Self-play proceeds using MCTS, with the same tree policy as AlphaGo, however rollouts are omitted in favor of simply using the value network to evaluate leaf nodes. After 1600 iterations of MCTS, a move is seleted proportional to an exponentiated visit count for the children of the root node: $$ \pi_a \propto N(s, a)^{1 / \tau} $$ where $\tau$ is a temperature controlling the amount of exploration the search does.

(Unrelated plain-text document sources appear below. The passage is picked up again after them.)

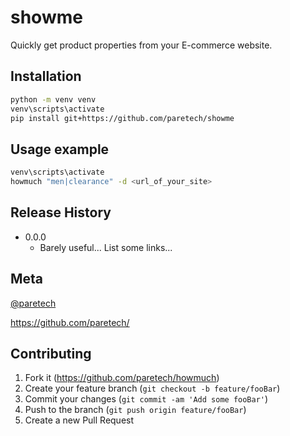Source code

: # showme

Quickly get product properties from your E-commerce website.

## Installation

```sh
python -m venv venv
venv\scripts\activate
pip install git+https://github.com/paretech/showme
```

## Usage example

```sh
venv\scripts\activate
howmuch "men|clearance" -d <url_of_your_site>
```

## Release History

* 0.0.0
    * Barely useful... List some links...

## Meta

[@paretech](https://twitter.com/paretech)

<https://github.com/paretech/>

## Contributing

1. Fork it (<https://github.com/paretech/howmuch>)
2. Create your feature branch (`git checkout -b feature/fooBar`)
3. Commit your changes (`git commit -am 'Add some fooBar'`)
4. Push to the branch (`git push origin feature/fooBar`)
5. Create a new Pull Request

<!-- Markdown link & img dfn's -->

A game of self play with result $z$ provides datapoints $(s_t, \vec{\pi}_t, z)$ for $t \in [0, T]$. The training algorithm samples from these datapoints and performs gradent descent on the loss $$ l = (z - v)^2 - \vec{\pi}^T\text{log }\vec{p} + c||\theta||^2 $$ This has the effect of adjusting $v$ to more accurately value each state, and $\vec{p}$ to more closely match $\pi$, along with L2 regularization.

Results#

Within 36 hours of training, AlphaGo Zero outperformed AlphaGo Lee in terms of Elo. After 72 hours, AlphaGo Zero defeated AlphaGo Lee in 100 straight games at the same time control that AlphaGo Lee defeated Lee Sedol. The authors of AlphaGo Zero isolate self-play reinforcement learning as the key element that allows the agent to achieve such strong results. While the architectural differences were useful, with a supervised learning agent using AlphaGo Zero’s architecture achieving state of the art prediction accuracy on the human Go dataset, this agent still dramatically underformed its self-play trained analogue. This result is highly encouraging, as it suggests that pure reinforcement learning approaches are capable of achieving state of the art results in highly complex domains where human supervision may not be available.

References#

[1] Silver, D., Huang, A., Maddison, C. J., Guez, A., Sifre, L., van den Driessche, G., Schrittwieser, J., Antonoglou, I., Panneershelvam, V., Lanctot, M., Dieleman, S., Grewe, D., Nham, J., Kalchbrenner, N., Sutskever, I., Lillicrap, T., Leach, M., Kavukcuoglu, K., Graepel, T., & Hassabis, D. (2016). Mastering the game of go with deep neural networks and Tree Search. Nature, 529(7587), 484–489. https://doi.org/10.1038/nature16961

[2] Silver, D., Schrittwieser, J., Simonyan, K., Antonoglou, I., Huang, A., Guez, A., Hubert, T., Baker, L., Lai, M., Bolton, A., Chen, Y., Lillicrap, T., Hui, F., Sifre, L., van den Driessche, G., Graepel, T., & Hassabis, D. (2017). Mastering the game of go without human knowledge. Nature, 550(7676), 354–359. https://doi.org/10.1038/nature24270

[3] Sutton, R. S., Bach, F., & Barto, A. G. (2018). Reinforcement learning: An introduction. MIT Press Ltd.